THE TASK
Report every line of the records below that contains the word "Curvature".

[Source texts of formatted documents]
== Segment start ==
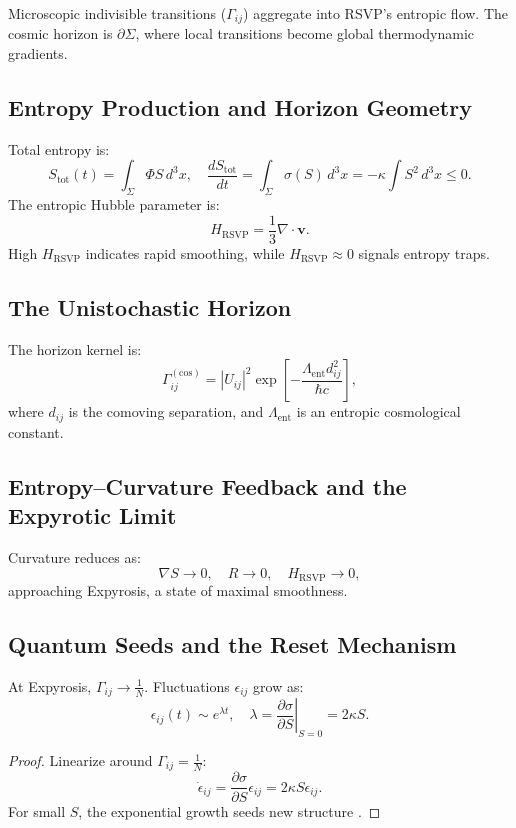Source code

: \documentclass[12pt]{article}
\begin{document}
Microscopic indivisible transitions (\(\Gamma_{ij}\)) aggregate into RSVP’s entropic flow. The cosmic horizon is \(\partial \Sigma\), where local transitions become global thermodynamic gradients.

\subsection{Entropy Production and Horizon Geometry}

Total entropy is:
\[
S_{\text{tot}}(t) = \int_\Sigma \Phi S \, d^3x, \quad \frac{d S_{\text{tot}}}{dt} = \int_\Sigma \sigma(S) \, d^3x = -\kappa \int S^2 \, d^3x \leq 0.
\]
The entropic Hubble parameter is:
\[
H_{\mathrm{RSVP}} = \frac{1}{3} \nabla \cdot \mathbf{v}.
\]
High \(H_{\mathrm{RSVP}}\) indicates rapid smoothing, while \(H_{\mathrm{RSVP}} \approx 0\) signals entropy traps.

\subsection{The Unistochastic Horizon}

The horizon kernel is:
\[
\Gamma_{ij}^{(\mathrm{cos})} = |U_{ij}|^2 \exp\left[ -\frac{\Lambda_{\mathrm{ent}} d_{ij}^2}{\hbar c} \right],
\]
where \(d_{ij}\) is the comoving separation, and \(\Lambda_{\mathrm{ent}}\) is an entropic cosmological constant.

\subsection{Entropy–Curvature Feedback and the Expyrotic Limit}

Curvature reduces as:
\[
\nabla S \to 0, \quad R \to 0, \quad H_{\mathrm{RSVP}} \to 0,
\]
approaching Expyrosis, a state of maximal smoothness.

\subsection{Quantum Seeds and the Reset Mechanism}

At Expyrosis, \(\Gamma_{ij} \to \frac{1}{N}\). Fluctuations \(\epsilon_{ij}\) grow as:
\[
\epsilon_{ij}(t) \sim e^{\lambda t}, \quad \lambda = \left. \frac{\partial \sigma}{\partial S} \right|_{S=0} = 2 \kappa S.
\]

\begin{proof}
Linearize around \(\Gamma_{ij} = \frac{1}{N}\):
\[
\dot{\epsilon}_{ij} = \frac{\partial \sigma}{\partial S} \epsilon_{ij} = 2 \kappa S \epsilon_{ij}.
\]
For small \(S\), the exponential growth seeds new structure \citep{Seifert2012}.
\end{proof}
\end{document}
== Segment end ==
== Segment start ==
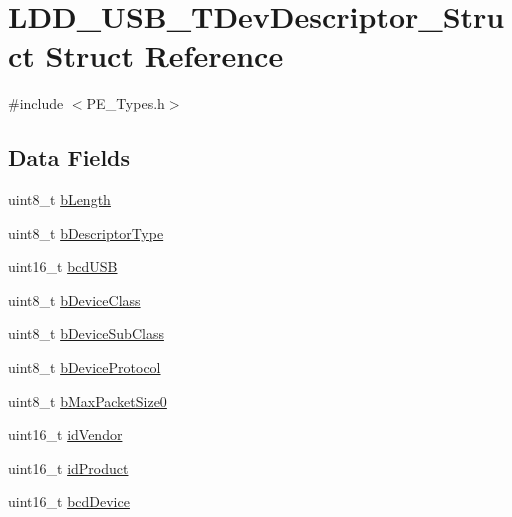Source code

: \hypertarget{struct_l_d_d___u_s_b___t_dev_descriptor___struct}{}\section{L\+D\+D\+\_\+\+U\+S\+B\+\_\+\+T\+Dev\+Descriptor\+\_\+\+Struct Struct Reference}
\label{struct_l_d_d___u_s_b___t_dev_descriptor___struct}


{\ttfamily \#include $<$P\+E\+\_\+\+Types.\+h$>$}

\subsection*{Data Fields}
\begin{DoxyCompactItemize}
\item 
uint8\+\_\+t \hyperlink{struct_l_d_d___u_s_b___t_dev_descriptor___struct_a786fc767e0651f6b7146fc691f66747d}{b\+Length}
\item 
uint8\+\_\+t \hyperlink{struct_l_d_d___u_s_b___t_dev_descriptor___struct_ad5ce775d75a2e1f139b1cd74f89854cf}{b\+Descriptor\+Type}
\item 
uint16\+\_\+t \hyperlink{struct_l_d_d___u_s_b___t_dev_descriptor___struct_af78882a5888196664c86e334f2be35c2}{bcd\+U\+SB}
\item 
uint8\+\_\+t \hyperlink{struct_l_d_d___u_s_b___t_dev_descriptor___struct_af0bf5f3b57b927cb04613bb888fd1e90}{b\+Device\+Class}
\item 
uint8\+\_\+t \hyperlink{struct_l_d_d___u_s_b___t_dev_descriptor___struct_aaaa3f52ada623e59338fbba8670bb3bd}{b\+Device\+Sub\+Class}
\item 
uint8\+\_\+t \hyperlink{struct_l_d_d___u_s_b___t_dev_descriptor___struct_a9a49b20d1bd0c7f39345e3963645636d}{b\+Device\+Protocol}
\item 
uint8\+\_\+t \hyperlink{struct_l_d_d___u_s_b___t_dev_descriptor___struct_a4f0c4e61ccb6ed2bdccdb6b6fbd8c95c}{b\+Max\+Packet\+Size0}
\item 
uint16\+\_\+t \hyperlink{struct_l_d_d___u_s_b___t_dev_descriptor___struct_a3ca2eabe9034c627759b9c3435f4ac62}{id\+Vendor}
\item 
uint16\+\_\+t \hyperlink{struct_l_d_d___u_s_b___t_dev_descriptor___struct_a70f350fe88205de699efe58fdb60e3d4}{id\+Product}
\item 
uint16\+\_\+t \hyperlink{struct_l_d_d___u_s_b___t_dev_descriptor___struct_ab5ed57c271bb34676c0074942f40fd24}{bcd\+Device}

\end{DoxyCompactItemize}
== Segment end ==
TASK OUTPUT
\subsection{Entropy–Curvature Feedback and the Expyrotic Limit}
Curvature reduces as:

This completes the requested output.